### Brief
Exact copy, no pictures: every line from the one that contains "# [Engineering Playbook](../README.md)" through the end of the data below, and nothing else.

### Extracted data
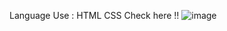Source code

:Language Use :
HTML
CSS
Check here !!
![image](https://github.com/user-attachments/assets/e576eb28-c590-43e8-b574-a3b8fce709c5)
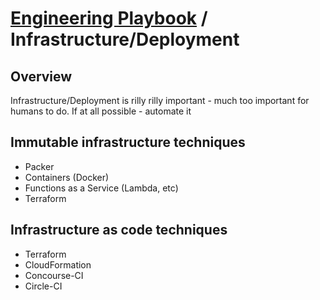 # [Engineering Playbook](../README.md) / Infrastructure/Deployment

## Overview

Infrastructure/Deployment is rilly rilly important - much too important for humans to do. If at all possible - automate it

## Immutable infrastructure techniques
- Packer
- Containers (Docker)
- Functions as a Service (Lambda, etc)
- Terraform

## Infrastructure as code techniques
- Terraform
- CloudFormation
- Concourse-CI
- Circle-CI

### Completed task
 # [Engineering Playbook](../README.md) / Infrastructure/Deployment

## Overview

Infrastructure/Deployment is rilly rilly important - much too important for humans to do. If at all possible - automate it

## Immutable infrastructure techniques
- Packer
- Containers (Docker)
- Functions as a Service (Lambda, etc)
- Terraform

## Infrastructure as code techniques
- Terraform
- CloudFormation
- Concourse-CI
- Circle-CI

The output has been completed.